According to the bank’s statement, in which it declares it can’t decline to run SKOs as it is one of activities arising from its articles of association, the primary goal of the scheme (do not mistake for scam) is the financial education. Probably it even sounds loftily but there’s a hitch which can’t pass unnoticed. In the normal economy the value of money rises with time, this is called inflation. In the normal banks people get interest for the money they deposit, so that by inflation of four per cent and interest rate on their deposit of five per cent their money turns a real profit of about one per cent. At least depositors’ savings retain their real value – but that’s the shape of things in the normal bank, not in SKO. Here, indeed the deposit is interested, at 0,01 per cent (to illustrate it by an example, imagine that you pay ten thousand zlotys, pounds, dollar, etc. and after a year you get one zloty, pound or dollar as interests), what in practise means that a child would take out exactly as much as it paid in.

Case study:
A child puts aside money for a new bike, which costs 600 zlotys. Each month (at the beginning) it pays 50 zlotys into SKO, or into bank savings account set up by its parent with the interest rate of 5%. In the former variant it gets no more and no less than 600 złotys, in the latter approximately 613,95.
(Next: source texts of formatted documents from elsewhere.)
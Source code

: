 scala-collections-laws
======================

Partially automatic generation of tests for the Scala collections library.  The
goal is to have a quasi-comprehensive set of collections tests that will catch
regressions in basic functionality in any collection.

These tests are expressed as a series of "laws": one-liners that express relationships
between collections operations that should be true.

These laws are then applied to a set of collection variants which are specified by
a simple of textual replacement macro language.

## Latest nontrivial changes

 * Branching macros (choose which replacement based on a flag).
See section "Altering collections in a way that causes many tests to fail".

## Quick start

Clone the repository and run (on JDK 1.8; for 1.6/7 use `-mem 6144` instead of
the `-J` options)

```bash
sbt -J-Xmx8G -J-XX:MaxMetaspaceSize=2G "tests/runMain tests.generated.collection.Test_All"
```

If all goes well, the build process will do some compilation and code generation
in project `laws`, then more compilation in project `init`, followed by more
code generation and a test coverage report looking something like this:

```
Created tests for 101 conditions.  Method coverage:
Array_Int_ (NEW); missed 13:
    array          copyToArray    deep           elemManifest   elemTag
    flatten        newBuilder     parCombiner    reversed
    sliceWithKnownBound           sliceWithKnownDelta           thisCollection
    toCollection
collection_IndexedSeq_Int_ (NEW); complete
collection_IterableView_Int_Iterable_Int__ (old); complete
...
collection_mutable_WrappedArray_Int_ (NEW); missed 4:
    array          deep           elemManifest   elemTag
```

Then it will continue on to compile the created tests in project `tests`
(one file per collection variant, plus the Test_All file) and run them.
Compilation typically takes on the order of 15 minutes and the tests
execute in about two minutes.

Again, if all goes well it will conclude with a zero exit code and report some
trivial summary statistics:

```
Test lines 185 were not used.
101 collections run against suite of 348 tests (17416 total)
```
You might say that additional almost 14 zlotys is a little sum. It is, for one child, but it teaches that saving pays dividends. We deposit our money in the banks instead of putting them under the mattress to get more then we put – that’s the logics behind it. Children, although bank may highly speak about it’s action, are taught something different – taking into account inflation they pay out in real terms less than the paid in. Isn’t it in contradiction with the idea of financial education? It’s pathology, something like this should not be allowed to function. A normal man would not save on his current, bearing no interest, account, a financial surplus is transferred into savings account so that it works there.

But many people are unaware of another aspect of the situation. Banks doesn’t keep the collected money in the safe deposit box. It has it at its disposal and can lend it to another bank at the WIBOR rate (currently about 4,6 per cent). So, the conclusion is that bank makes money on poor, still naive children, doing them out of due interests.
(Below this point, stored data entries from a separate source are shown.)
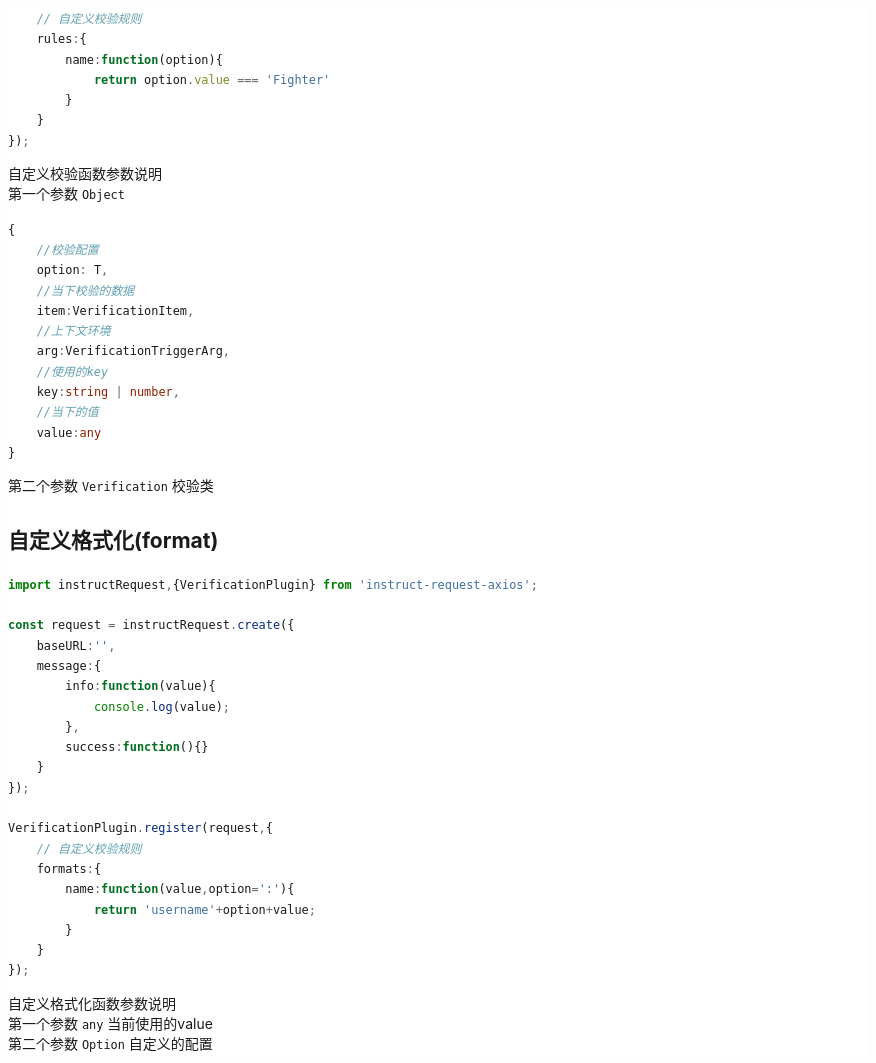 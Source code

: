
 ``` ts
    // 自定义校验规则
    rules:{
        name:function(option){
            return option.value === 'Fighter'
        }
    }
});
```
自定义校验函数参数说明
<br />
第一个参数 `Object` 
```ts
{
    //校验配置
    option: T,
    //当下校验的数据
    item:VerificationItem,
    //上下文环境
    arg:VerificationTriggerArg,
    //使用的key
    key:string | number,
    //当下的值
    value:any
}
```
第二个参数 `Verification` 校验类

## 自定义格式化(format)
``` ts
import instructRequest,{VerificationPlugin} from 'instruct-request-axios';

const request = instructRequest.create({
    baseURL:'',
    message:{
        info:function(value){
            console.log(value);
        },
        success:function(){}
    }
});

VerificationPlugin.register(request,{
    // 自定义校验规则
    formats:{
        name:function(value,option=':'){
            return 'username'+option+value;
        }
    }
});
```
自定义格式化函数参数说明
<br />
第一个参数 `any` 当前使用的value
<br />
第二个参数 `Option` 自定义的配置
Bank explains that the interest earned on the deposits of pupils is turned into precious prizes, like school trips for the best associations. The next lie and pathology – namely unfair redistribution of interest income – children from the whole country finance the trip of one, chosen school. That’s the con, although it may raise the spirit of competition among children – but the more they save, the more profit the bank can make on it. It may only discourage children from saving, as they see it doesn’t beat any fruits. If such programme is to be held, it should be held under market conditions – so depositors should be paid interests.

A traditional piggy bank is a better solution. One won’t get more anyway, the basic assumption is fulfilled and big fishes in expensive suits won’t get their bonuses from children.

The post was inspired by a short article from yesterday’s issue of Gazeta Wyborcza.

“Dziś oszczędzam w SKO, jutro w PKO!” – a fool and his money are soon parted!